Benha University (Egypt) study. In a comparison of ivermectin with hydroxychloroquine in patients with mild/moderate COVID-19 infection, the ivermectin patients did significantly better with respect to symptoms, and none died in comparison with the four who died in the hydroxychloroquine group. In patients with severe COVID-19 infection, there were 2 deaths in the ivermectin group versus 20 deaths in the hydroxychloroquine group. They also examined the ability of ivermectin to protect against COVID-19 infection in health care workers and household contacts of patients with confirmed COVID-19. In these subjects ivermectin treatment resulted in an infection rate of 2% compared with 10% amongst those who did not receive ivermectin.

Egyptian registered clinical trial (https://clinicaltrials.gov/ct2/show/results/NCT04422561) of ivermectin as COVID-19 prophylactic agent. The study groups were close family contacts of confirmed COVID-19 patients. In those who received ivermectin (203 subjects) only 15 (7.4%) developed symptoms of infection compared with 59 (58.4%) of 101 control subjects who did not receive ivermectin.
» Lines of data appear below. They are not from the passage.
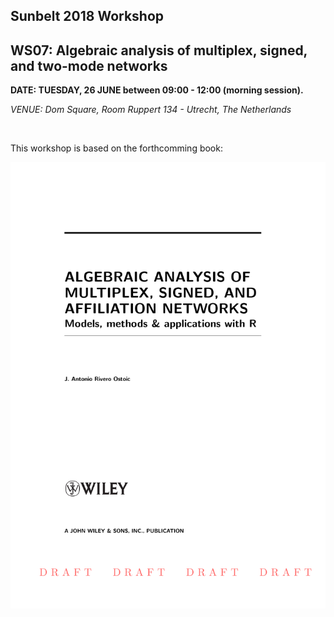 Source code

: ## Sunbelt 2018 Workshop <br/>
## WS07: Algebraic analysis of multiplex, signed, and two-mode networks

**DATE: TUESDAY, 26 JUNE between 09:00 - 12:00  (morning session).**

*VENUE: Dom Square, Room Ruppert 134 - Utrecht, The Netherlands*

<br/>

This workshop is based on the forthcomming book:

![Draft Book Wiley](figs/BookWiley.jpg)


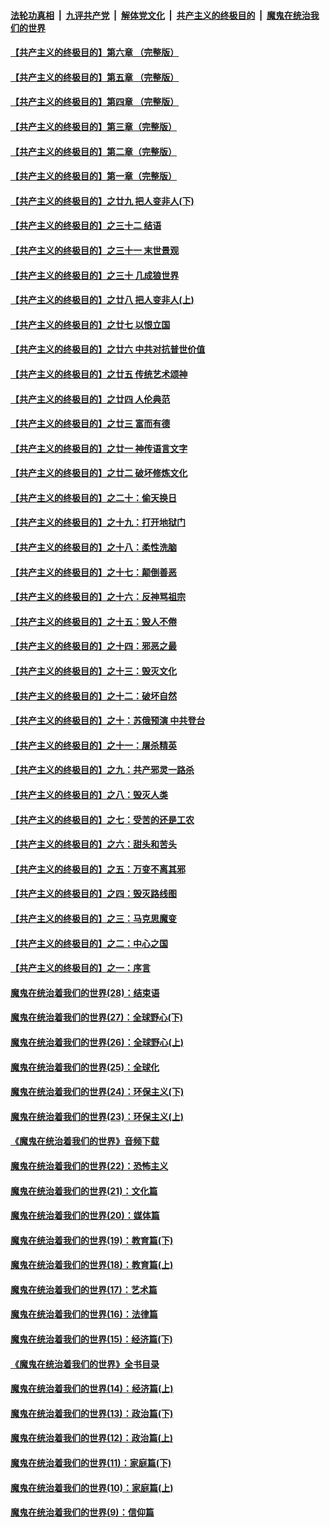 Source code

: ####  [法轮功真相](../../../../basic/blob/master/README.md?t=05192202) &nbsp;|&nbsp; [九评共产党](../../../../9ping.md/blob/master/README.md?t=05192202) &nbsp;|&nbsp; [解体党文化](../../../../jtdwh.md/blob/master/README.md?t=05192202)  &nbsp;|&nbsp; [共产主义的终极目的](../../../../gczydzjmd.md/blob/master/README.md?t=05192202) &nbsp;|&nbsp; [魔鬼在统治我们的世界](../../../../mgztzwmdsj.md/blob/master/README.md?t=05192202) 

#### [【共产主义的终极目的】第六章 （完整版）](../pages/nsc422/n11428913.md?t=05192202) 

#### [【共产主义的终极目的】第五章 （完整版）](../pages/nsc422/n11428912.md?t=05192202) 

#### [【共产主义的终极目的】第四章 （完整版）](../pages/nsc422/n11428907.md?t=05192202) 

#### [【共产主义的终极目的】第三章（完整版）](../pages/nsc422/n11428848.md?t=05192202) 

#### [【共产主义的终极目的】第二章（完整版）](../pages/nsc422/n11428831.md?t=05192202) 

#### [【共产主义的终极目的】第一章（完整版）](../pages/nsc422/n11417651.md?t=05192202) 

#### [【共产主义的终极目的】之廿九 把人变非人(下)](../pages/nsc422/n11344140.md?t=05192202) 

#### [【共产主义的终极目的】之三十二 结语](../pages/nsc422/n11360535.md?t=05192202) 

#### [【共产主义的终极目的】之三十一 末世景观](../pages/nsc422/n11351129.md?t=05192202) 

#### [【共产主义的终极目的】之三十 几成狼世界](../pages/nsc422/n11348280.md?t=05192202) 

#### [【共产主义的终极目的】之廿八 把人变非人(上)](../pages/nsc422/n11340492.md?t=05192202) 

#### [【共产主义的终极目的】之廿七 以恨立国](../pages/nsc422/n11336944.md?t=05192202) 

#### [【共产主义的终极目的】之廿六 中共对抗普世价值](../pages/nsc422/n11324785.md?t=05192202) 

#### [【共产主义的终极目的】之廿五 传统艺术颂神](../pages/nsc422/n11296396.md?t=05192202) 

#### [【共产主义的终极目的】之廿四 人伦典范](../pages/nsc422/n11296397.md?t=05192202) 

#### [【共产主义的终极目的】之廿三 富而有德](../pages/nsc422/n11283598.md?t=05192202) 

#### [【共产主义的终极目的】之廿一 神传语言文字](../pages/nsc422/n11263265.md?t=05192202) 

#### [【共产主义的终极目的】之廿二 破坏修炼文化](../pages/nsc422/n11245728.md?t=05192202) 

#### [【共产主义的终极目的】之二十：偷天换日](../pages/nsc422/n11238846.md?t=05192202) 

#### [【共产主义的终极目的】之十九：打开地狱门](../pages/nsc422/n11206376.md?t=05192202) 

#### [【共产主义的终极目的】之十八：柔性洗脑](../pages/nsc422/n11199994.md?t=05192202) 

#### [【共产主义的终极目的】之十七：颠倒善恶](../pages/nsc422/n11179782.md?t=05192202) 

#### [【共产主义的终极目的】之十六：反神骂祖宗](../pages/nsc422/n11166798.md?t=05192202) 

#### [【共产主义的终极目的】之十五：毁人不倦](../pages/nsc422/n11166792.md?t=05192202) 

#### [【共产主义的终极目的】之十四：邪恶之最](../pages/nsc422/n11150249.md?t=05192202) 

#### [【共产主义的终极目的】之十三：毁灭文化](../pages/nsc422/n11135227.md?t=05192202) 

#### [【共产主义的终极目的】之十二：破坏自然](../pages/nsc422/n11135214.md?t=05192202) 

#### [【共产主义的终极目的】之十：苏俄预演 中共登台](../pages/nsc422/n11118424.md?t=05192202) 

#### [【共产主义的终极目的】之十一：屠杀精英](../pages/nsc422/n11118442.md?t=05192202) 

#### [【共产主义的终极目的】之九：共产邪灵一路杀](../pages/nsc422/n11114139.md?t=05192202) 

#### [【共产主义的终极目的】之八：毁灭人类](../pages/nsc422/n11108503.md?t=05192202) 

#### [【共产主义的终极目的】之七：受苦的还是工农](../pages/nsc422/n11101809.md?t=05192202) 

#### [【共产主义的终极目的】之六：甜头和苦头](../pages/nsc422/n11096971.md?t=05192202) 

#### [【共产主义的终极目的】之五：万变不离其邪](../pages/nsc422/n11091285.md?t=05192202) 

#### [【共产主义的终极目的】之四：毁灭路线图](../pages/nsc422/n11086284.md?t=05192202) 

#### [【共产主义的终极目的】之三：马克思魔变](../pages/nsc422/n11061941.md?t=05192202) 

#### [【共产主义的终极目的】之二：中心之国](../pages/nsc422/n11047728.md?t=05192202) 

#### [【共产主义的终极目的】之一：序言](../pages/nsc422/n11086077.md?t=05192202) 

#### [魔鬼在统治着我们的世界(28)：结束语](../pages/nsc422/n10936246.md?t=05192202) 

#### [魔鬼在统治着我们的世界(27)：全球野心(下)](../pages/nsc422/n10928319.md?t=05192202) 

#### [魔鬼在统治着我们的世界(26)：全球野心(上)](../pages/nsc422/n10900318.md?t=05192202) 

#### [魔鬼在统治着我们的世界(25)：全球化](../pages/nsc422/n10788205.md?t=05192202) 

#### [魔鬼在统治着我们的世界(24)：环保主义(下)](../pages/nsc422/n10695307.md?t=05192202) 

#### [魔鬼在统治着我们的世界(23)：环保主义(上)](../pages/nsc422/n10688613.md?t=05192202) 

#### [《魔鬼在统治着我们的世界》音频下载](../pages/nsc422/n10635553.md?t=05192202) 

#### [魔鬼在统治着我们的世界(22)：恐怖主义](../pages/nsc422/n10614727.md?t=05192202) 

#### [魔鬼在统治着我们的世界(21)：文化篇](../pages/nsc422/n10597706.md?t=05192202) 

#### [魔鬼在统治着我们的世界(20)：媒体篇](../pages/nsc422/n10586579.md?t=05192202) 

#### [魔鬼在统治着我们的世界(19)：教育篇(下)](../pages/nsc422/n10564808.md?t=05192202) 

#### [魔鬼在统治着我们的世界(18)：教育篇(上)](../pages/nsc422/n10526970.md?t=05192202) 

#### [魔鬼在统治着我们的世界(17)：艺术篇](../pages/nsc422/n10499093.md?t=05192202) 

#### [魔鬼在统治着我们的世界(16)：法律篇](../pages/nsc422/n10485969.md?t=05192202) 

#### [魔鬼在统治着我们的世界(15)：经济篇(下)](../pages/nsc422/n10469975.md?t=05192202) 

#### [《魔鬼在统治着我们的世界》全书目录](../pages/nsc422/n10464261.md?t=05192202) 

#### [魔鬼在统治着我们的世界(14)：经济篇(上)](../pages/nsc422/n10457370.md?t=05192202) 

#### [魔鬼在统治着我们的世界(13)：政治篇(下)](../pages/nsc422/n10448270.md?t=05192202) 

#### [魔鬼在统治着我们的世界(12)：政治篇(上)](../pages/nsc422/n10444576.md?t=05192202) 

#### [魔鬼在统治着我们的世界(11)：家庭篇(下)](../pages/nsc422/n10440961.md?t=05192202) 

#### [魔鬼在统治着我们的世界(10)：家庭篇(上)](../pages/nsc422/n10435448.md?t=05192202) 

#### [魔鬼在统治着我们的世界(9)：信仰篇](../pages/nsc422/n10432159.md?t=05192202)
In Argentina, health personnel from the Dr. Alberto Eurnekian Interzonal University Hospital were recruited to test the ability of carrageenen plus ivermectin to protect against laboratory confirmed SARSCoV-2 infection. Of the 131 subjects in the carrageenen/ivermectin group none tested positive while in the 98 controls subjects, 11 became positive. See https://clinicaltrials.gov/ct2/show/results/NCT04425850.

Other references. 

www.researchsquare.com/article/rs-100956/v1 Ivermectin reduced the incidence of infection in health care and household contacts to 2% compared with 10% in non-ivermectin group.

 www.ejmed.org/index.php/ejmed/article/view/599  73.3% (44 out of 60) subjects in control group were positive for COVID-19, ivermectin reduced this to 6.9% (4 out of 58)

Two-dose ivermectin prophylaxis, 300 μg/kg, was associated 73% reduction of COVID-19 infection among healthcare workers in the subsequent month.